■ Aim of the task
Repeat, please, only the lines from the top of the data down to the line with "1. Download numerous.js file"; include both of those lines.

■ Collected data
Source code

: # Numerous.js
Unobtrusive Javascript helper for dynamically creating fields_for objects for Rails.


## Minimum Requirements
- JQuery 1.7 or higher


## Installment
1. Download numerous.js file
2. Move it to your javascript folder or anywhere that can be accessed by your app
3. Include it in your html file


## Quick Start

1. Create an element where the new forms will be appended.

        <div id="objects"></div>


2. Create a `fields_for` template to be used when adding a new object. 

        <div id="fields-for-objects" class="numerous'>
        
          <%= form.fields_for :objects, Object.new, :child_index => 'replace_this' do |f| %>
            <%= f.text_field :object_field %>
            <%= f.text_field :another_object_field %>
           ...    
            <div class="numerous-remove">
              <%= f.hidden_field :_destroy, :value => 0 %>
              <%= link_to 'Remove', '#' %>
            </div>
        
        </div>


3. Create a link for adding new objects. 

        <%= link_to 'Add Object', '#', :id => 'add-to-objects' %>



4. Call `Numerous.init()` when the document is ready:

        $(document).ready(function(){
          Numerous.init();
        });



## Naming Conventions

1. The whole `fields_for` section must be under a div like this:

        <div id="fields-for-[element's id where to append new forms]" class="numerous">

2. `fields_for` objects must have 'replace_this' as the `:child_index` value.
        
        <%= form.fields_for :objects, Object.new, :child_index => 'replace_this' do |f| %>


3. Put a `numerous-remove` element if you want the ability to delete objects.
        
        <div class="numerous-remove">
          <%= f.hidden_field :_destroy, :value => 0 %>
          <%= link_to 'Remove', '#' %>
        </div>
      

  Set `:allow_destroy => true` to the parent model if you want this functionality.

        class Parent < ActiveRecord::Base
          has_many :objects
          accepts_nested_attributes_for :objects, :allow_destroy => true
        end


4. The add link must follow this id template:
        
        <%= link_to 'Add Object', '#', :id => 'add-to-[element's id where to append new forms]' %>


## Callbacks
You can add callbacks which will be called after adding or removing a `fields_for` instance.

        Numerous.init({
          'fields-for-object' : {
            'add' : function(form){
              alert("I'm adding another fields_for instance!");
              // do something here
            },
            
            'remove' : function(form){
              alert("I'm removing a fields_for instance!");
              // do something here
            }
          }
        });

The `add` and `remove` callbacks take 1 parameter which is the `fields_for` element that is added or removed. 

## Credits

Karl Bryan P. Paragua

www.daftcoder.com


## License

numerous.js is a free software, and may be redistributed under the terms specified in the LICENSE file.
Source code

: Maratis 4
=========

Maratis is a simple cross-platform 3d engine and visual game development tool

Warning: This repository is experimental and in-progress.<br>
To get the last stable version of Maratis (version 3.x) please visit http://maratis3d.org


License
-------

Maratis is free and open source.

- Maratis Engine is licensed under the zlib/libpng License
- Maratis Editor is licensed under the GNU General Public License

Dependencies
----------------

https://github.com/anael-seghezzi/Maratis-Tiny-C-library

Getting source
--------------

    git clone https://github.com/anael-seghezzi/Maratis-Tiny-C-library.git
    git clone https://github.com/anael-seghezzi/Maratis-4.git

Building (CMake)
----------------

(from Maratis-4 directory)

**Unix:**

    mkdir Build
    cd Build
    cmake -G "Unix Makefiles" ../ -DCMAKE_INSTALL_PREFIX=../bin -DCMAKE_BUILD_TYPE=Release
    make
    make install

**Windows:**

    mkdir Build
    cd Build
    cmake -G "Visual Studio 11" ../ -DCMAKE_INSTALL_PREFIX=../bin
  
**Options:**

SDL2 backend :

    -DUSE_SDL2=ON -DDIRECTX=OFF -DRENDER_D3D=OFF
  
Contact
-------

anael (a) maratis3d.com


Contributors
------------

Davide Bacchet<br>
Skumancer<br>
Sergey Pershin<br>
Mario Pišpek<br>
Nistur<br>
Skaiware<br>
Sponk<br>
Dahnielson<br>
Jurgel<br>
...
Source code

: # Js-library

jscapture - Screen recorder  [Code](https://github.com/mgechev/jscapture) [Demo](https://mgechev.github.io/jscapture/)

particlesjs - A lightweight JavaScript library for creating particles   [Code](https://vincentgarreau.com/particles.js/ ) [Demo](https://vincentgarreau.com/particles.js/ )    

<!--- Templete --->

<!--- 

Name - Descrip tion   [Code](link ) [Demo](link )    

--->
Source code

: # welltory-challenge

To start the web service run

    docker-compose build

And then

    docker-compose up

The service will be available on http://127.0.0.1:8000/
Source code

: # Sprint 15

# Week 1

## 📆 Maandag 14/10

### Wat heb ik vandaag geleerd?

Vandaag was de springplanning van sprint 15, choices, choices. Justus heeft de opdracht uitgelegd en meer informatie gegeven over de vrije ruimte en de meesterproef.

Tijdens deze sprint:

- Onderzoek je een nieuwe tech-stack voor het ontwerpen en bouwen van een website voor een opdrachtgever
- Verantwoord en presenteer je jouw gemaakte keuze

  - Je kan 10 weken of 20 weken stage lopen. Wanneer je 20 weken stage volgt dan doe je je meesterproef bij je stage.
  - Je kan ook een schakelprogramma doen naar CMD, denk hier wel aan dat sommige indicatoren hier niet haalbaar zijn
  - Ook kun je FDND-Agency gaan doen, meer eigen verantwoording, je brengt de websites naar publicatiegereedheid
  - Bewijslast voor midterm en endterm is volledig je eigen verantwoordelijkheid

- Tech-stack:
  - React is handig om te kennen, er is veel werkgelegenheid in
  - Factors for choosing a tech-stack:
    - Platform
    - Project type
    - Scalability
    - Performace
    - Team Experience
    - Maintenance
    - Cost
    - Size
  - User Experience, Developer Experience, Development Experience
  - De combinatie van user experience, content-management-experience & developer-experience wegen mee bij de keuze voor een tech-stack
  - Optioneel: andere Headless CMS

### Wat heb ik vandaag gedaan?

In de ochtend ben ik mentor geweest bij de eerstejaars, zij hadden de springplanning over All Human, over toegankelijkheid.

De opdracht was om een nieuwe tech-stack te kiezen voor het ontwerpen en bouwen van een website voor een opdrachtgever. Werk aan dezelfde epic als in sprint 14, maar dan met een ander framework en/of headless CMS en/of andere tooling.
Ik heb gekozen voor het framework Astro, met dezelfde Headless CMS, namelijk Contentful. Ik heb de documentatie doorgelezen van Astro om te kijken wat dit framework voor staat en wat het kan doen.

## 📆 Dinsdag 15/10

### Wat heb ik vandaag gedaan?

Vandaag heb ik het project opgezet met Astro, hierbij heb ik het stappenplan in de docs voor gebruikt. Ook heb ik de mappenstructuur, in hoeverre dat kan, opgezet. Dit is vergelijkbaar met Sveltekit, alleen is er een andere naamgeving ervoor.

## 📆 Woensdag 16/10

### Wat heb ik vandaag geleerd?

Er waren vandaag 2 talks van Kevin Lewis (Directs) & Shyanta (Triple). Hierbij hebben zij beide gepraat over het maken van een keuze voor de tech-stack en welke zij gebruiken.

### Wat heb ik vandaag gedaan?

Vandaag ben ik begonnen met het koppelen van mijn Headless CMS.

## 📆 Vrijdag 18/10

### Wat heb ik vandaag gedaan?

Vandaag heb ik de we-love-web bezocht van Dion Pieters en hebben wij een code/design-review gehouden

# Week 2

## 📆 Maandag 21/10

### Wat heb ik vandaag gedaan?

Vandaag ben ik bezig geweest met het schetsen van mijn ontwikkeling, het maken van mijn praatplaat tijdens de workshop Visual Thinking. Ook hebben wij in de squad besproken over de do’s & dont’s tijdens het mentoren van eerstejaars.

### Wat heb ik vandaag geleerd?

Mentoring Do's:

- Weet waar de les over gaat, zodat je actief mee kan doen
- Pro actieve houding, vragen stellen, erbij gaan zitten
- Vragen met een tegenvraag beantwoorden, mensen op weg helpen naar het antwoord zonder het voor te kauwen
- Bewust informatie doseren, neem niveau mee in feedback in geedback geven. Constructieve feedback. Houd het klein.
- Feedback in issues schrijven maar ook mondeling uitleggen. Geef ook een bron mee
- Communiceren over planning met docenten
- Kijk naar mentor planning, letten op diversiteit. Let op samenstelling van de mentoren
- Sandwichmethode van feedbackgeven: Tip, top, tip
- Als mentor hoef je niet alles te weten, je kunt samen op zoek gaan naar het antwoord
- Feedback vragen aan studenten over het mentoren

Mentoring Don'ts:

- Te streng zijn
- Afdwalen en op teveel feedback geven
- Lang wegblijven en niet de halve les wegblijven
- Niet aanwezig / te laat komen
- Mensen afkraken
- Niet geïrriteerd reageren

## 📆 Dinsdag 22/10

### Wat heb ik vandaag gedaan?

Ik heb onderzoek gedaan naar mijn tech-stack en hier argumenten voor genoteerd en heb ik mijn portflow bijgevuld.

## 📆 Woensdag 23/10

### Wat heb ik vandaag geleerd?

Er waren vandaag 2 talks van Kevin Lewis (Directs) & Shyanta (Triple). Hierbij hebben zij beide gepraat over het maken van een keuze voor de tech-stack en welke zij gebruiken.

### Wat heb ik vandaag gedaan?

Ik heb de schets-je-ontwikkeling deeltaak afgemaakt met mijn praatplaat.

■ Written answer
Source code

: # Numerous.js
Unobtrusive Javascript helper for dynamically creating fields_for objects for Rails.


## Minimum Requirements
- JQuery 1.7 or higher


## Installment
1. Download numerous.js file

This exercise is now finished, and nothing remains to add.